Rosemary Artists Bring Alta Vista Students into the Studio



Near 35 third grade students from Alta Vista Elementary School stepped out of the classroom and into the studio yesterday—three studios, to be exact—thanks to a new arts program from Any Given Child Sarasota called “Paint. Print. Dance.” Dividing into three groups, the students spent the afternoon exploring three different types of art—printing, painting and dance—with visits to Alfstad& Contemporary, Grace Howl Contemporary Art and Gallery and Sarasota Contemporary Dance for all, where professional artists awaited with exercises and encouragement.

At Alfstad& Contemporary, Studio Manager Chris Schumaker stood amongst the current exhibit with a special screenprinting station set up in the middle of the floor. Surrounded by inquisitive faces, he explains the difference between a print and a painting, how each can be valuable and how they can make their own print right there. “Does anyone want to try?” he asks, and hands shoot into the air. “I think we’re going to need a line,” he says. Under his guidance, each student tries their hand with the squeegee, making their own prints on material supplied by the gallery, that the students take home at the end of the day.

Just down the road, with balloons floating out front to welcome the day’s visitors, Grace Howl gives a group of students an introduction to abstraction and playing with color. With three stainless steel tables arranged across the room, each student has a workstation complete with a canvas square, a paper plate palette, a paintbrush and a whole array of paints and carven cork stamps. Howl makes her interference “as minimal as possible,” she says, simply asking the children to paint what feels right and listen to their emotions. Standing under a sign reading “No Fear. No Rules,” Howl adds some final wisdom—“Have fun.”

At the third stop, everyone gets a workout. Because on the top floor of Sarasota Contemporary Dance, company member Benjamin Howe leads his young charges through exercises in creative movement. Forming three lines at the end of the room, Howe challenges the students to embrace the silly side while appreciating the versatility of the body. Make circles as you dance across the room, he tells them, showing them all the different ways to make circles with arms and legs and hips.
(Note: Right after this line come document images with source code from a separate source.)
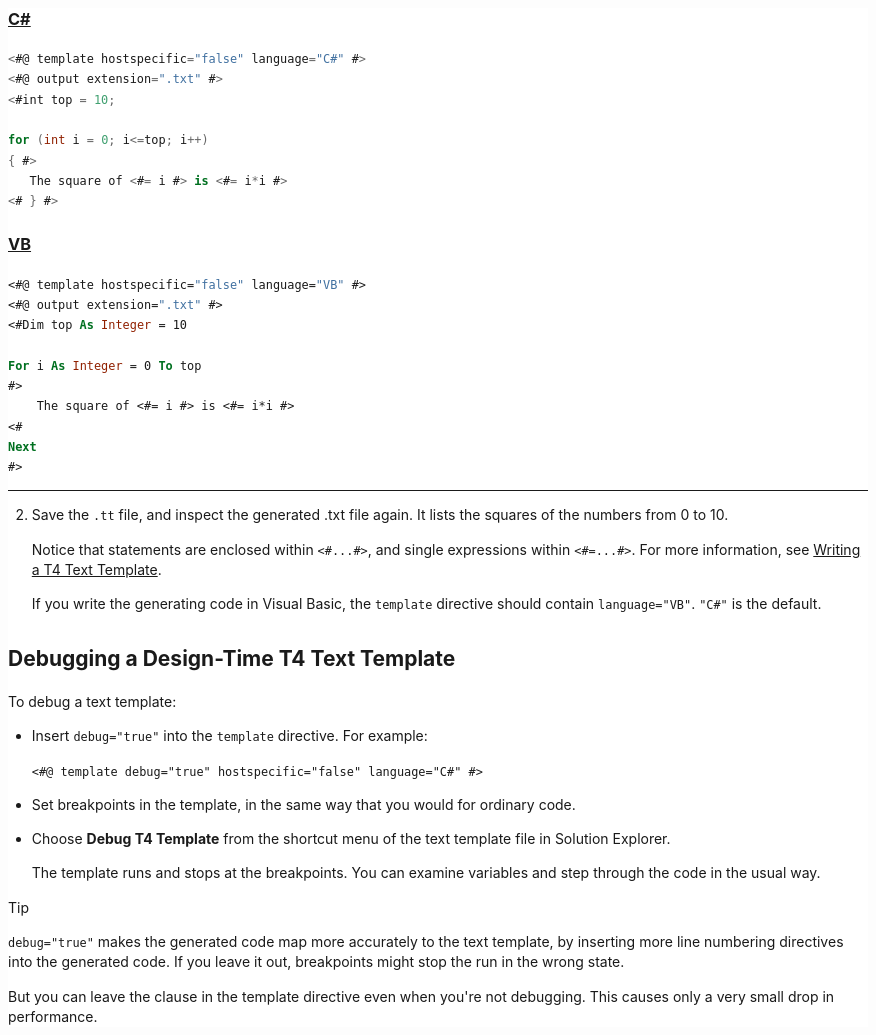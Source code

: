    ### [C#](#tab/csharp)
   ```csharp
   <#@ template hostspecific="false" language="C#" #>
   <#@ output extension=".txt" #>
   <#int top = 10;

   for (int i = 0; i<=top; i++)
   { #>
      The square of <#= i #> is <#= i*i #>
   <# } #>
   ```

   ### [VB](#tab/vb)
   ```vb
   <#@ template hostspecific="false" language="VB" #>
   <#@ output extension=".txt" #>
   <#Dim top As Integer = 10

   For i As Integer = 0 To top
   #>
       The square of <#= i #> is <#= i*i #>
   <#
   Next
   #>
   ```
   ---

2. Save the `.tt` file, and inspect the generated .txt file again. It lists the squares of the numbers from 0 to 10.

   Notice that statements are enclosed within `<#...#>`, and single expressions within `<#=...#>`. For more information, see [Writing a T4 Text Template](../modeling/writing-a-t4-text-template.md).

   If you write the generating code in Visual Basic, the `template` directive should contain `language="VB"`. `"C#"` is the default.

## Debugging a Design-Time T4 Text Template

To debug a text template:

- Insert `debug="true"` into the `template` directive. For example:

   `<#@ template debug="true" hostspecific="false" language="C#" #>`

- Set breakpoints in the template, in the same way that you would for ordinary code.

- Choose **Debug T4 Template** from the shortcut menu of the text template file in Solution Explorer.

   The template runs and stops at the breakpoints. You can examine variables and step through the code in the usual way.

> [!TIP]
> `debug="true"` makes the generated code map more accurately to the text template, by inserting more line numbering directives into the generated code. If you leave it out, breakpoints might stop the run in the wrong state.
>
> But you can leave the clause in the template directive even when you're not debugging. This causes only a very small drop in performance.
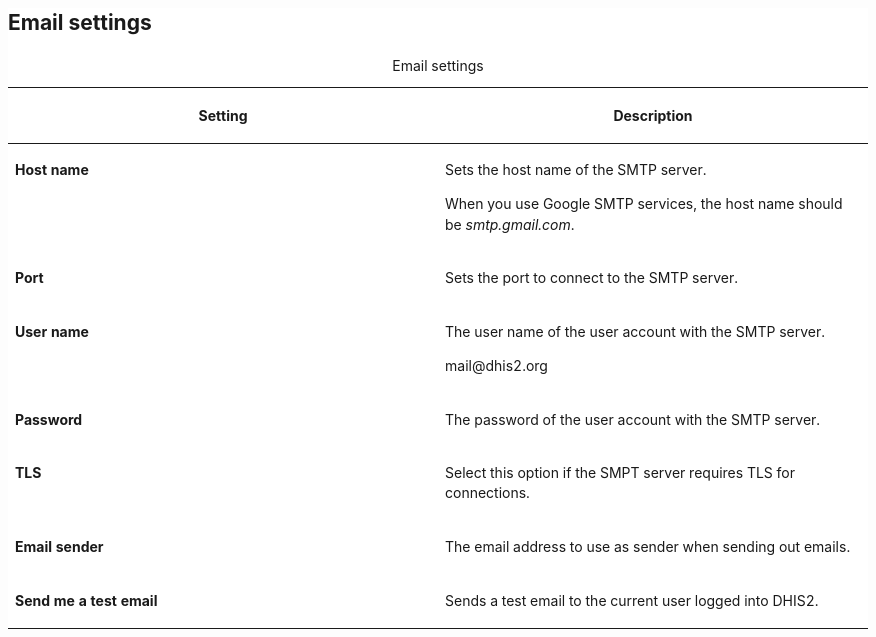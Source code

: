 </tbody>
</table>

## Email settings



<table>
<caption>Email settings</caption>
<colgroup>
<col style="width: 50%" />
<col style="width: 50%" />
</colgroup>
<thead>
<tr class="header">
<th><p>Setting</p></th>
<th><p>Description</p></th>
</tr>
</thead>
<tbody>
<tr class="odd">
<td><p><strong>Host name</strong></p></td>
<td><p>Sets the host name of the SMTP server.</p>
<p>When you use Google SMTP services, the host name should be <em>smtp.gmail.com</em>.</p></td>
</tr>
<tr class="even">
<td><p><strong>Port</strong></p></td>
<td><p>Sets the port to connect to the SMTP server.</p></td>
</tr>
<tr class="odd">
<td><p><strong>User name</strong></p></td>
<td><p>The user name of the user account with the SMTP server.</p>
<p>mail@dhis2.org</p></td>
</tr>
<tr class="even">
<td><p><strong>Password</strong></p></td>
<td><p>The password of the user account with the SMTP server.</p></td>
</tr>
<tr class="odd">
<td><p><strong>TLS</strong></p></td>
<td><p>Select this option if the SMPT server requires TLS for connections.</p></td>
</tr>
<tr class="even">
<td><p><strong>Email sender</strong></p></td>
<td><p>The email address to use as sender when sending out emails.</p></td>
</tr>
<tr class="odd">
<td><p><strong>Send me a test email</strong></p></td>
<td><p>Sends a test email to the current user logged into DHIS2.</p></td>
</tr>
</tbody>
</table>
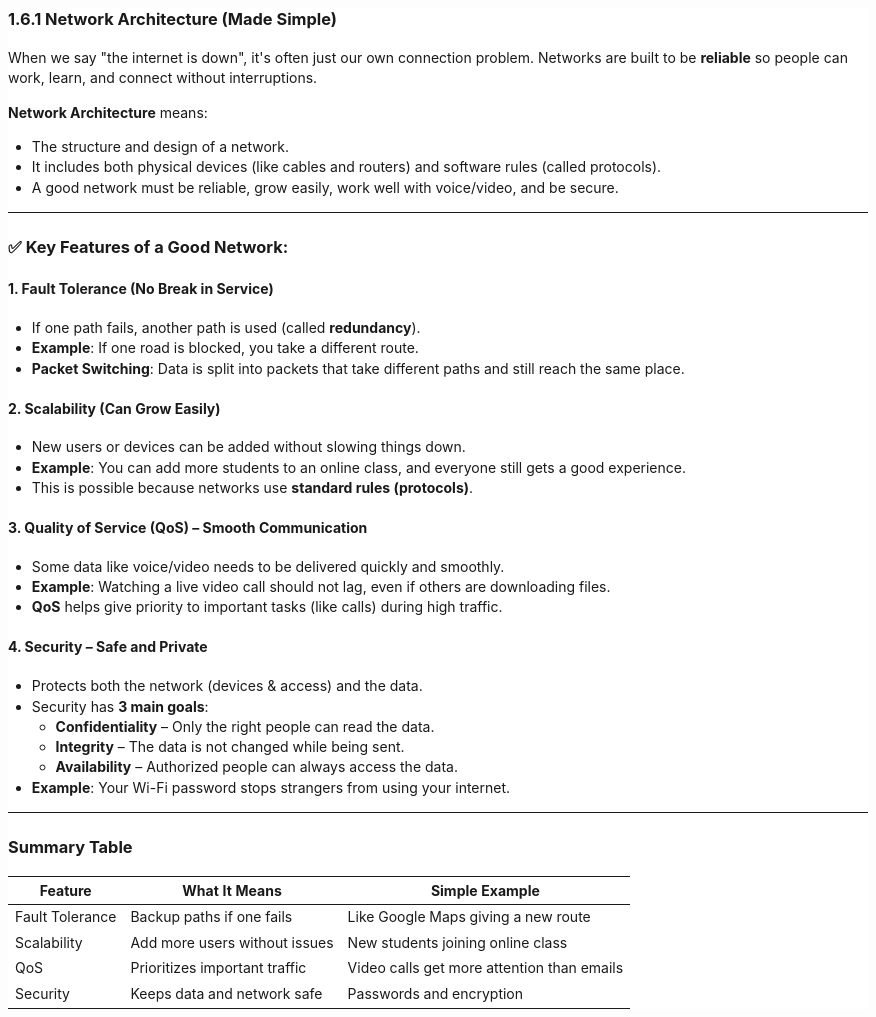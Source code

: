 

### 1.6.1 Network Architecture (Made Simple)

When we say "the internet is down", it's often just our own connection problem. Networks are built to be **reliable** so people can work, learn, and connect without interruptions.

**Network Architecture** means:
- The structure and design of a network.
- It includes both physical devices (like cables and routers) and software rules (called protocols).
- A good network must be reliable, grow easily, work well with voice/video, and be secure.

---

### ✅ Key Features of a Good Network:

#### 1. Fault Tolerance (No Break in Service)
- If one path fails, another path is used (called **redundancy**).
- **Example**: If one road is blocked, you take a different route.
- **Packet Switching**: Data is split into packets that take different paths and still reach the same place.

#### 2. Scalability (Can Grow Easily)
- New users or devices can be added without slowing things down.
- **Example**: You can add more students to an online class, and everyone still gets a good experience.
- This is possible because networks use **standard rules (protocols)**.

#### 3. Quality of Service (QoS) – Smooth Communication
- Some data like voice/video needs to be delivered quickly and smoothly.
- **Example**: Watching a live video call should not lag, even if others are downloading files.
- **QoS** helps give priority to important tasks (like calls) during high traffic.

#### 4. Security – Safe and Private
- Protects both the network (devices & access) and the data.
- Security has **3 main goals**:
  - **Confidentiality** – Only the right people can read the data.
  - **Integrity** – The data is not changed while being sent.
  - **Availability** – Authorized people can always access the data.
- **Example**: Your Wi-Fi password stops strangers from using your internet.

---

### Summary Table

| Feature         | What It Means                          | Simple Example                            |
|----------------|-----------------------------------------|--------------------------------------------|
| Fault Tolerance| Backup paths if one fails               | Like Google Maps giving a new route        |
| Scalability     | Add more users without issues           | New students joining online class          |
| QoS             | Prioritizes important traffic           | Video calls get more attention than emails |
| Security        | Keeps data and network safe             | Passwords and encryption                   |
At his signal, many of them decide to roll across the floor. The exercises continue, and so does the laughter, echoing off the ceiling as the kids bounce off the walls. In the end, they divide into pairs to create their own dance move, before convening in a great circle to show off their creation.

“Art is an essential component of learning,” says Brian Hersh, program director for Any Given Child, who hopes this will be the first of many chances for students to jump into the studio and get their hands (and feet) a little dirty. “That’s aways the objective,” he says. “How do you create more opportunities and collaboration?”